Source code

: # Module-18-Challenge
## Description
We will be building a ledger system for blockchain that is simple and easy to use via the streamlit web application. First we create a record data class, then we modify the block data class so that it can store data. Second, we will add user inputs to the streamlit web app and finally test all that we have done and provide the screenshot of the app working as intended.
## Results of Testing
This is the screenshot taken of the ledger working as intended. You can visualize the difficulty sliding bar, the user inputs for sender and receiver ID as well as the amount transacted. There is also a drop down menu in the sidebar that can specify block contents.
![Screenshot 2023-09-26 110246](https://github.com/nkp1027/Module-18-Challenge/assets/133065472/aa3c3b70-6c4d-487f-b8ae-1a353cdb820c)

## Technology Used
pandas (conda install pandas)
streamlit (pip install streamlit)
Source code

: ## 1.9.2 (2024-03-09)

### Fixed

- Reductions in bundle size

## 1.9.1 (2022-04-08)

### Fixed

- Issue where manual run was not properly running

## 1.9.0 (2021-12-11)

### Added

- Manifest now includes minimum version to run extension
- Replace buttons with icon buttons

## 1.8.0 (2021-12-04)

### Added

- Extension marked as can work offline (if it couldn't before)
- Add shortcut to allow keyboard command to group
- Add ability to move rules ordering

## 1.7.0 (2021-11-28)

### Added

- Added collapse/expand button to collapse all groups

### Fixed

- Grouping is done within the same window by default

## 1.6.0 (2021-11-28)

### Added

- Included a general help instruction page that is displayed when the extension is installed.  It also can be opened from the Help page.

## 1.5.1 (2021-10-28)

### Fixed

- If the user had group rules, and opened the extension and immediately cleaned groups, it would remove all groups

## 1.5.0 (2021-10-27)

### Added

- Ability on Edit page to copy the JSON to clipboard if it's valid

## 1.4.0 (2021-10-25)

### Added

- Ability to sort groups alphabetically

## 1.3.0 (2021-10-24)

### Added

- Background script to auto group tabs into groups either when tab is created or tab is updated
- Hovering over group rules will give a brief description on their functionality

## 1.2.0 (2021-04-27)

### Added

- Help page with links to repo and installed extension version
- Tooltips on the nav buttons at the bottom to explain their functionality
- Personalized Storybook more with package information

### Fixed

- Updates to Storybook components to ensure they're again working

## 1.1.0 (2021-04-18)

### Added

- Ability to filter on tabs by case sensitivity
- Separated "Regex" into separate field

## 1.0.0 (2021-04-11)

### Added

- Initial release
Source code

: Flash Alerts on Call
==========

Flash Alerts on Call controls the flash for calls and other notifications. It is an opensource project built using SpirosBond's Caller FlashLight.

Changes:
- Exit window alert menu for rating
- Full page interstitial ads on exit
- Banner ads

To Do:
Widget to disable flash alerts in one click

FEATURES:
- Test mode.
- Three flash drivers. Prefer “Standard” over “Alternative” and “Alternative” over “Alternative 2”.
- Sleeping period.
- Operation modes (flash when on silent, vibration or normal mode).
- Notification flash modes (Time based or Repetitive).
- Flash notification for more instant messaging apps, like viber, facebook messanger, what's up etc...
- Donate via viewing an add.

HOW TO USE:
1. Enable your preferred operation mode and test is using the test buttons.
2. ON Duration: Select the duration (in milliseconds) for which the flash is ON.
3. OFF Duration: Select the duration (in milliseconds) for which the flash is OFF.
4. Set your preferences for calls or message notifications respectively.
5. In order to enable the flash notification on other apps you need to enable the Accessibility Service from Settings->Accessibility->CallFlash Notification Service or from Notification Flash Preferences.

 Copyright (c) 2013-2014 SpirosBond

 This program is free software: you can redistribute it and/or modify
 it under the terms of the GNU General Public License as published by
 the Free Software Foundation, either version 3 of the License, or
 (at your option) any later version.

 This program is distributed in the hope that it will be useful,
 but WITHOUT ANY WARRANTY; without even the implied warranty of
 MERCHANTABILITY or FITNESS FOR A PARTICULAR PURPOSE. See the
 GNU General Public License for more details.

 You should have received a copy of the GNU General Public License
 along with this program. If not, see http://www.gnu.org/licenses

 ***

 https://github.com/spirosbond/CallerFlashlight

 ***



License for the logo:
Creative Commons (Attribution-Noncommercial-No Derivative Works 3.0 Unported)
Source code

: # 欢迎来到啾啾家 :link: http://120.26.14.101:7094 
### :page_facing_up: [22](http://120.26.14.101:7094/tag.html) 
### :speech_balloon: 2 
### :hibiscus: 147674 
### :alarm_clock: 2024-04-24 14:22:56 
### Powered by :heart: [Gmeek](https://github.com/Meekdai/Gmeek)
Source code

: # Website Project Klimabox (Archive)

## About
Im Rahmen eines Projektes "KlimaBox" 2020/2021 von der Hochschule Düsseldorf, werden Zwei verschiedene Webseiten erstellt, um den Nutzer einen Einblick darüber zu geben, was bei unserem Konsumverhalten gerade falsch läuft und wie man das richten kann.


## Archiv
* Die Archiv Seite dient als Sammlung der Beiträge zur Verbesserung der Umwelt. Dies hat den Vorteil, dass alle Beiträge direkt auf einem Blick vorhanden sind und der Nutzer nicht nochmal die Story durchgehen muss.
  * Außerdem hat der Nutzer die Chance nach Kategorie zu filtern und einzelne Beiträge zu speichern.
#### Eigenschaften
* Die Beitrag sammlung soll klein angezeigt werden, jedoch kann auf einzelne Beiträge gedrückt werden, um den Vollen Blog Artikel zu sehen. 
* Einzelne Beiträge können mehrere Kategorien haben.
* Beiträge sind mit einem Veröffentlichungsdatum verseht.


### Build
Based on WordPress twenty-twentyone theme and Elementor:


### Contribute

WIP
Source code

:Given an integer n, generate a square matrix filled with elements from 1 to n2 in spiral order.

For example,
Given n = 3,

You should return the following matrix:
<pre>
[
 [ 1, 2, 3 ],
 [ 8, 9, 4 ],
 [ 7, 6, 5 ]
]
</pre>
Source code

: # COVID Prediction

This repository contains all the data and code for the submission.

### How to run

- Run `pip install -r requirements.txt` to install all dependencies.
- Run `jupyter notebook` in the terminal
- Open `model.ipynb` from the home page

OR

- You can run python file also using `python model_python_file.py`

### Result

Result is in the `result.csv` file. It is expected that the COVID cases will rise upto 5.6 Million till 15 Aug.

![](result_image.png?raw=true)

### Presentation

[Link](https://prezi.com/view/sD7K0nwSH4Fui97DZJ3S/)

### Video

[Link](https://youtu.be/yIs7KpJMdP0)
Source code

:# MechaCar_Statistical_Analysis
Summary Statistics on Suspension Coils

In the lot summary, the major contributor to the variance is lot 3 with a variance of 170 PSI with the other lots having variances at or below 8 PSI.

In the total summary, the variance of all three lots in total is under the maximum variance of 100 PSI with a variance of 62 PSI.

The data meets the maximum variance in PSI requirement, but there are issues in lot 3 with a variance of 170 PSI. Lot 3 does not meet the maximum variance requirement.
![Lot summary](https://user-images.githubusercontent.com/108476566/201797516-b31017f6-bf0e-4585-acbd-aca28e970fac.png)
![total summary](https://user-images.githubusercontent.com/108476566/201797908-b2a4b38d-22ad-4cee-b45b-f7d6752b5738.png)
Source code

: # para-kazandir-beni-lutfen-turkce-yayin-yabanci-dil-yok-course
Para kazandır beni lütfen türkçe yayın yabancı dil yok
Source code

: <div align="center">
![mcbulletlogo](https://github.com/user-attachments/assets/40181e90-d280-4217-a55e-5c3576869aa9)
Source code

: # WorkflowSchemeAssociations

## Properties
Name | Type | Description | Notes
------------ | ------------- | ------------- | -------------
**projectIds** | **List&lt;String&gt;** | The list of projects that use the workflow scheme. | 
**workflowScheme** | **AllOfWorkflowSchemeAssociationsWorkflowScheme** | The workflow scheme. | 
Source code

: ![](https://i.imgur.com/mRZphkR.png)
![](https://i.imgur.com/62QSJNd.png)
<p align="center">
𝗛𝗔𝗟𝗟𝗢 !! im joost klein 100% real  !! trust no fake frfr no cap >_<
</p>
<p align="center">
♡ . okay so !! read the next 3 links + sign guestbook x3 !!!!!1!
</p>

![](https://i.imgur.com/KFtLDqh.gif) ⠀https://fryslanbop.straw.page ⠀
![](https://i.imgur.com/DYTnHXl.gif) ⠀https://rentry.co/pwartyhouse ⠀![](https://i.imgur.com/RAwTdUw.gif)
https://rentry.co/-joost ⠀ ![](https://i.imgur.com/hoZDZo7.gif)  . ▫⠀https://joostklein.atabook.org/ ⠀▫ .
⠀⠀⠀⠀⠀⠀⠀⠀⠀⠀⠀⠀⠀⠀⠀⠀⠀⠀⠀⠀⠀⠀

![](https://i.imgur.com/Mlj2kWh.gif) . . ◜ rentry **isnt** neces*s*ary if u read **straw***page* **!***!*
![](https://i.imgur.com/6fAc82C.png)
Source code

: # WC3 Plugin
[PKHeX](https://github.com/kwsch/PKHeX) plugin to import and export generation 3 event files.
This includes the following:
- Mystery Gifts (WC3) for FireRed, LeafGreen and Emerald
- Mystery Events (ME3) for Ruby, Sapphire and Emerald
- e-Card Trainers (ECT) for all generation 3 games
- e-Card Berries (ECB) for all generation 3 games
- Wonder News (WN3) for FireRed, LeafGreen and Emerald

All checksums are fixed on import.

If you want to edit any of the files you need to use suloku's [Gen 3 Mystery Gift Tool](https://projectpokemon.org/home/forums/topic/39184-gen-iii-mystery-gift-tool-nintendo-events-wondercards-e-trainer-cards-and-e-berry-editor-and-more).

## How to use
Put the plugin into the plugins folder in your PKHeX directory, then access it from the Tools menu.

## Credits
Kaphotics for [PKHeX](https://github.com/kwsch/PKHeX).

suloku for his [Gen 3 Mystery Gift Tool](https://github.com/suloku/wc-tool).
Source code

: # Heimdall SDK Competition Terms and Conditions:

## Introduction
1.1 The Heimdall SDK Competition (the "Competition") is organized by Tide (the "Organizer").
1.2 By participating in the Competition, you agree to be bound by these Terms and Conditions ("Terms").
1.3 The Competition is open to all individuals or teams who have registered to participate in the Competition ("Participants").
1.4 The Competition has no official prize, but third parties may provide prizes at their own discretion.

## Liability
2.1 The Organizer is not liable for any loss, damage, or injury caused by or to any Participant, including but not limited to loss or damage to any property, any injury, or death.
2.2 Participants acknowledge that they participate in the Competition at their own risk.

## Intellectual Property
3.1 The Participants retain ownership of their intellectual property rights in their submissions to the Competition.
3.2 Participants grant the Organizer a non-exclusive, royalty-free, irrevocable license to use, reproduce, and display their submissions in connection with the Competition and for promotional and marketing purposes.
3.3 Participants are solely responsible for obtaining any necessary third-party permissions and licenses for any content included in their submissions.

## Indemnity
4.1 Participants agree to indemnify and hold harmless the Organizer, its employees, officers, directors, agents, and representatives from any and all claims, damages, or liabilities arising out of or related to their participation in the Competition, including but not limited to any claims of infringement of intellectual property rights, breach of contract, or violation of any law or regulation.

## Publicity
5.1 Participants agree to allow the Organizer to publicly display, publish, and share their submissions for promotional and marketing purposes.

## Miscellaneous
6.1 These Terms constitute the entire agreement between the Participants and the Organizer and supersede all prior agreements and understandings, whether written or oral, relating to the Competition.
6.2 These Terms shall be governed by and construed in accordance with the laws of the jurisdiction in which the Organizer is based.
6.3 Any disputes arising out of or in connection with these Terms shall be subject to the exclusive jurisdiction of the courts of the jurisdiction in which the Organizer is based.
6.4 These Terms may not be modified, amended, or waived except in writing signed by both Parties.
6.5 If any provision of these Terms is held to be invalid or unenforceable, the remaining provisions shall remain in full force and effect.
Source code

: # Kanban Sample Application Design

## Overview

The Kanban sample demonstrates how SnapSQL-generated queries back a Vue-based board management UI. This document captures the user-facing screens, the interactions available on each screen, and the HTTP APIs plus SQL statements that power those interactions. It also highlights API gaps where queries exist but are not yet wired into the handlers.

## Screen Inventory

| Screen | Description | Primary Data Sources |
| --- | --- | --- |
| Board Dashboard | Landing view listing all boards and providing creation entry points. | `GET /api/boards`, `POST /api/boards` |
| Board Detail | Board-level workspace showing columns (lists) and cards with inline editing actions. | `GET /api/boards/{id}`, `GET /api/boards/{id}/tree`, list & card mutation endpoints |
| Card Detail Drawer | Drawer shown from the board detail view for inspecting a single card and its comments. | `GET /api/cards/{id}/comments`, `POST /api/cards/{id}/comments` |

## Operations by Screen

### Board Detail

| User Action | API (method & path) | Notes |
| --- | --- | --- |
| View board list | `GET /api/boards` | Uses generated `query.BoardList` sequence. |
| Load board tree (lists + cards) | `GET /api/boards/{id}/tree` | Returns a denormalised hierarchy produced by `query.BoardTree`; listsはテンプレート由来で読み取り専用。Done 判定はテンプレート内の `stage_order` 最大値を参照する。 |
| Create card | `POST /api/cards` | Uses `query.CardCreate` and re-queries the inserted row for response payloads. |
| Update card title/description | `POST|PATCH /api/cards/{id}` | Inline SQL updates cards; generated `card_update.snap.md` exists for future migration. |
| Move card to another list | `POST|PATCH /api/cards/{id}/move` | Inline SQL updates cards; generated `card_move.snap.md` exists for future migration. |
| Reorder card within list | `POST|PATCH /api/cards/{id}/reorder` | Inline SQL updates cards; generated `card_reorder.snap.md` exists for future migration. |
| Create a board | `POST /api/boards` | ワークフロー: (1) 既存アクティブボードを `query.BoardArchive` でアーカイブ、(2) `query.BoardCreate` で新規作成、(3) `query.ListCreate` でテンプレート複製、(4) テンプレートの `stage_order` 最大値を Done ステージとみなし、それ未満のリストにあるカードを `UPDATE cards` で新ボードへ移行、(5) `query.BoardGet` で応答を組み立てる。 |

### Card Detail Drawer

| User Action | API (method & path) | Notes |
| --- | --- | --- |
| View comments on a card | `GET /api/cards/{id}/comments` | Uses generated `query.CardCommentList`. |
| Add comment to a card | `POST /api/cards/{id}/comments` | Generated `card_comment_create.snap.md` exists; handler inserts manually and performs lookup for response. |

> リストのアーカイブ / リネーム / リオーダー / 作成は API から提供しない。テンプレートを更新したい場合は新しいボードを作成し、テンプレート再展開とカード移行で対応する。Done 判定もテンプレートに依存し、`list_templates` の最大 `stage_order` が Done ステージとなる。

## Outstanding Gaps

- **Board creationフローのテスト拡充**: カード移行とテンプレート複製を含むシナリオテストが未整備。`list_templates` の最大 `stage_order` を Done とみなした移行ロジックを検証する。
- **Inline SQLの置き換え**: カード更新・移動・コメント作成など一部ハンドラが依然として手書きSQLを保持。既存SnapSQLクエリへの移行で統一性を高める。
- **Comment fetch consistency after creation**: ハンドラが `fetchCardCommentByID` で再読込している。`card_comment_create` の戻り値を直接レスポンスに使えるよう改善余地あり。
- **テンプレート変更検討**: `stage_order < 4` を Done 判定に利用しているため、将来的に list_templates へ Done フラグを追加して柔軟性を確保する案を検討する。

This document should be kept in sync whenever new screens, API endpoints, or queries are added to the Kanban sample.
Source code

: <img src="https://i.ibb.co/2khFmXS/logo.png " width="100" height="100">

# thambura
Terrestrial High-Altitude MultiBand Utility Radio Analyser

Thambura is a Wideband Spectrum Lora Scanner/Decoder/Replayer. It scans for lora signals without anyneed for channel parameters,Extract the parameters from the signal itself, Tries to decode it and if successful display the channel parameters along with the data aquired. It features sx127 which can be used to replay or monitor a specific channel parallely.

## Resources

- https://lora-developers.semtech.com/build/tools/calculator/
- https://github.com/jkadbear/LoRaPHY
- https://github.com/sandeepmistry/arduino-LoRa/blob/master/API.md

* * *

▶ **How to complete this task**:
Each line in the listing above that includes the word "version" needs to be copied out.

▶ **Your response**:
- Manifest now includes minimum version to run extension
- Help page with links to repo and installed extension version
 the Free Software Foundation, either version 3 of the License, or
 (at your option) any later version.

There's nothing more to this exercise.